EXHIBITIONS

ペトラ・ノードカンプ「BETTER NOT MOVE」

2024.03.16 - 04.14

メインビジュアル

 CAVE-AYUMIGALLERYで、ペトラ・ノードカンプによる個展「BETTER NOT MOVE」が開催されている。

 ノードカンプは写真を学び、その作品はしばしば映像の領域をしなやかに行き来し、建造物や都市環境についての認識に、人々の経験や記憶、夢までもがどのように影響を及ぼしているのかを探求する。それらは静かに語りかけ、彼女の物語を反映し、離れがたく惹きつけてきた。

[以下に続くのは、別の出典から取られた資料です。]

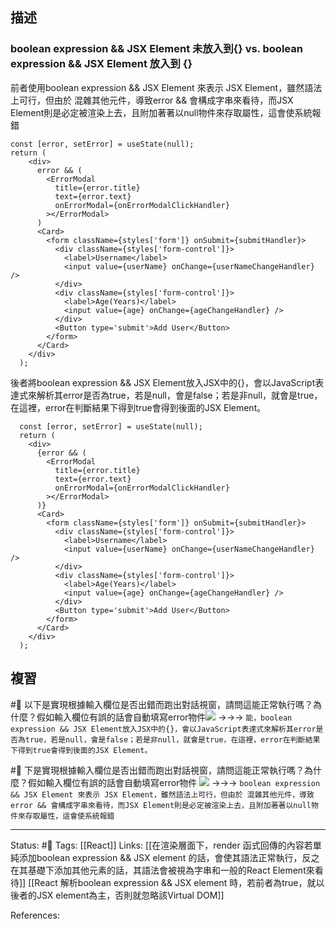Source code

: 
## 描述


### boolean expression && JSX Element 未放入到{} vs. boolean expression && JSX Element 放入到 {}

前者使用boolean expression && JSX Element 來表示 JSX Element，雖然語法上可行，但由於 混雜其他元件，導致error && 會構成字串來看待，而JSX Element則是必定被渲染上去，且附加著著以null物件來存取屬性，這會使系統報錯
```
const [error, setError] = useState(null);
return (
    <div>
      error && (
        <ErrorModal
          title={error.title}
          text={error.text}
          onErrorModal={onErrorModalClickHandler}
        ></ErrorModal>
      )
      <Card>
        <form className={styles['form']} onSubmit={submitHandler}>
          <div className={styles['form-control']}>
            <label>Username</label>
            <input value={userName} onChange={userNameChangeHandler} />
          </div>
          <div className={styles['form-control']}>
            <label>Age(Years)</label>
            <input value={age} onChange={ageChangeHandler} />
          </div>
          <Button type='submit'>Add User</Button>
        </form>
      </Card>
    </div>
  );
```

後者將boolean expression && JSX Element放入JSX中的\{\}，會以JavaScript表達式來解析其error是否為true，若是null，會是false；若是非null，就會是true，在這裡，error在判斷結果下得到true會得到後面的JSX Element。

```
  const [error, setError] = useState(null);
  return (
    <div>
      {error && (
        <ErrorModal
          title={error.title}
          text={error.text}
          onErrorModal={onErrorModalClickHandler}
        ></ErrorModal>
      )}
      <Card>
        <form className={styles['form']} onSubmit={submitHandler}>
          <div className={styles['form-control']}>
            <label>Username</label>
            <input value={userName} onChange={userNameChangeHandler} />
          </div>
          <div className={styles['form-control']}>
            <label>Age(Years)</label>
            <input value={age} onChange={ageChangeHandler} />
          </div>
          <Button type='submit'>Add User</Button>
        </form>
      </Card>
    </div>
  );
```


## 複習

#🧠 以下是實現根據輸入欄位是否出錯而跑出對話視窗，請問這能正常執行嗎？為什麼？假如輸入欄位有誤的話會自動填寫error物件![](https://res.cloudinary.com/dqfxgtyoi/image/upload/v1662804461/blog/frontend/conditional-rendering/boolean_expression_JSX_Element%E6%A1%88%E4%BE%8B_vl9bwv.png) ->->-> `能，boolean expression && JSX Element放入JSX中的{}，會以JavaScript表達式來解析其error是否為true，若是null，會是false；若是非null，就會是true，在這裡，error在判斷結果下得到true會得到後面的JSX Element。`
<!--SR:!2023-02-18,97,250-->


#🧠  下是實現根據輸入欄位是否出錯而跑出對話視窗，請問這能正常執行嗎？為什麼？假如輸入欄位有誤的話會自動填寫error物件 ![](https://res.cloudinary.com/dqfxgtyoi/image/upload/v1662804461/blog/frontend/conditional-rendering/boolean_expression_JSX_Element%E6%A1%88%E4%BE%8B_kne0ew.png) ->->-> `boolean expression && JSX Element 來表示 JSX Element，雖然語法上可行，但由於 混雜其他元件，導致error && 會構成字串來看待，而JSX Element則是必定被渲染上去，且附加著著以null物件來存取屬性，這會使系統報錯`
<!--SR:!2023-04-04,125,250-->


---
Status: #🌱
Tags:
[[React]]
Links:
[[在渲染層面下，render 函式回傳的內容若單純添加boolean expression && JSX element 的話，會使其語法正常執行，反之在其基礎下添加其他元素的話，其語法會被視為字串和一般的React Element來看待]]
[[React 解析boolean expression && JSX element  時，若前者為true，就以後者的JSX element為主，否則就忽略該Virtual DOM]]

References:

「BETTER NOT MOVE」は、写真、映像、書籍から成るプロジェクト。2020年、ノードカンプはアーティスト・イン・レジデンスとして来日。ノードカンプは瞑想的な空間や塀で囲まれた庭に興味を持ってきたが、同時に地震への恐怖と直面した。災害がいつ起こるかという不安は、愛する人を数か月前亡くした時に現実となっていた。日本滞在中、喪と悲しみが恐怖と混ざり合い、忘れまいとする意思と、進み続けようとする意思が葛藤した。

 ノードカンプが滞在した小さな日本の家は、地震への恐怖とパートナーの喪失に対する悲しみに満ちた場所だったが、そのいっぽうで彼女は観察することで安らぎを見出した。石の構造、根付いた木の根、柔らかな苔、窓枠の線などが鋭いフレーミングで捉えられ、深い眼差しで表現される。その美しさはイメージに必然的にしがみつくようでもあり、美しさを求めることが、恐怖や悲しみを克服するために必要不可欠だと問いかけるようだ。

 本展での「BETTER NOT MOVE」は私的で親密なインスタレーションとして、静寂と瞑想の場となる。